## TASK DETAILS
Would you transcribe the line that holds "## Migration Priority Matrix" and all the lines below it, through the final one, exactly and with nothing else?
-- PROVIDED RECORDS follows --
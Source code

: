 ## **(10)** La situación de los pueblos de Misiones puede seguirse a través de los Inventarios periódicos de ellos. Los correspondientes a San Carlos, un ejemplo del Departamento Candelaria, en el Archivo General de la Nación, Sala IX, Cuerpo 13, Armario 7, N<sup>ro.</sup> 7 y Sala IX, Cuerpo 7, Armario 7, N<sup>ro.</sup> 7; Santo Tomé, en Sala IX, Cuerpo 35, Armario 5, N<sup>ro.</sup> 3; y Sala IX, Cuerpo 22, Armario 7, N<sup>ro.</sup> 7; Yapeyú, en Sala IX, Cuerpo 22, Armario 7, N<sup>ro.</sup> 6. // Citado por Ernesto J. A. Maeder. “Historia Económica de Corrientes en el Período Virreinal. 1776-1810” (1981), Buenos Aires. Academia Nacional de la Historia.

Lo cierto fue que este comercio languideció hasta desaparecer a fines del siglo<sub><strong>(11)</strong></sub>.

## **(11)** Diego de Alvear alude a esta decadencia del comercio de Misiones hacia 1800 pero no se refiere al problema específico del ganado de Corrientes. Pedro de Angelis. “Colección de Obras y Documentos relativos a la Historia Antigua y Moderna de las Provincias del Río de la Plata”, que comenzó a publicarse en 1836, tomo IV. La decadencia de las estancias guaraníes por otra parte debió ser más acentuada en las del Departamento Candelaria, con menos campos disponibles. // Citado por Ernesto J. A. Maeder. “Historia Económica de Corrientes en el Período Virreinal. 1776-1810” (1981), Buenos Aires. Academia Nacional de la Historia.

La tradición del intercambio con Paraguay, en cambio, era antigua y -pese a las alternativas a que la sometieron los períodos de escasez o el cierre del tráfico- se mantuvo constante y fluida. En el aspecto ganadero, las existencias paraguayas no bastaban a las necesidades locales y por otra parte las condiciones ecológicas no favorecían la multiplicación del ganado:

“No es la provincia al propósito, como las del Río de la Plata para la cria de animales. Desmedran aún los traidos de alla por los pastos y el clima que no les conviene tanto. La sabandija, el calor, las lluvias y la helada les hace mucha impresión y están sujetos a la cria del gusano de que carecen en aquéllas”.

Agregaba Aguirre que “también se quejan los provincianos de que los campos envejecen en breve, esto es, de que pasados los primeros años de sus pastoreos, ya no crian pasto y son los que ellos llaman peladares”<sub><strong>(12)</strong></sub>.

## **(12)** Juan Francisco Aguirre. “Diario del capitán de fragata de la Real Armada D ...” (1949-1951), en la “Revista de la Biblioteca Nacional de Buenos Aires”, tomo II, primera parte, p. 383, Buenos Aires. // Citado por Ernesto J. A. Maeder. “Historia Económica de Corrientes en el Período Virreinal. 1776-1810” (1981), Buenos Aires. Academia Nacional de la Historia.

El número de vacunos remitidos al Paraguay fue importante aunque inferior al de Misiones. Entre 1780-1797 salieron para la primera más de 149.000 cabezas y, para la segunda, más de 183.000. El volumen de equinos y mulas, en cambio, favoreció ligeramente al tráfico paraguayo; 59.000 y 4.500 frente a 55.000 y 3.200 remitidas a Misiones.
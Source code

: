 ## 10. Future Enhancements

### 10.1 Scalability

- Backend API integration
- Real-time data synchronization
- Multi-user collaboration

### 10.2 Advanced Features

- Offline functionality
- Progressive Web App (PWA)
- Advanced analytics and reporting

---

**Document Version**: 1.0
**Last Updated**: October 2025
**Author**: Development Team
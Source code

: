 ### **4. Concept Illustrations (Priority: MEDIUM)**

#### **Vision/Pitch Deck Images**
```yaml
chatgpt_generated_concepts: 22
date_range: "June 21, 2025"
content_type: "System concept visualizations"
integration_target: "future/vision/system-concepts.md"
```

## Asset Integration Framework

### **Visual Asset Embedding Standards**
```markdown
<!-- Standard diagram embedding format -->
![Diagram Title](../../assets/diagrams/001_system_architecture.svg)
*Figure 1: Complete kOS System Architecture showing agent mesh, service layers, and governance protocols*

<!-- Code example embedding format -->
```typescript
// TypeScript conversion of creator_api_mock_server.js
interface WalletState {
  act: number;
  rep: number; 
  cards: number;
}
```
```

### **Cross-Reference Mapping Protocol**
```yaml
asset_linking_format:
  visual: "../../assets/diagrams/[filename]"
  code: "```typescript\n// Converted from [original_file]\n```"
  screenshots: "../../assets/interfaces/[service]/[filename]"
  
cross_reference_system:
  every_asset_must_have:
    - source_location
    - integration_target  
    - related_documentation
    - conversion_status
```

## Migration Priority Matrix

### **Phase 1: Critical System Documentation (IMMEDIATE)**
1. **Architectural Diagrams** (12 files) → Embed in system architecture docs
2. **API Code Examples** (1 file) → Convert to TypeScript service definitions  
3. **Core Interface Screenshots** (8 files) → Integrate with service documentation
-- PROVIDED RECORDS concluded --
## SOLUTION BELOW
## Migration Priority Matrix

### **Phase 1: Critical System Documentation (IMMEDIATE)**
1. **Architectural Diagrams** (12 files) → Embed in system architecture docs
2. **API Code Examples** (1 file) → Convert to TypeScript service definitions  
3. **Core Interface Screenshots** (8 files) → Integrate with service documentation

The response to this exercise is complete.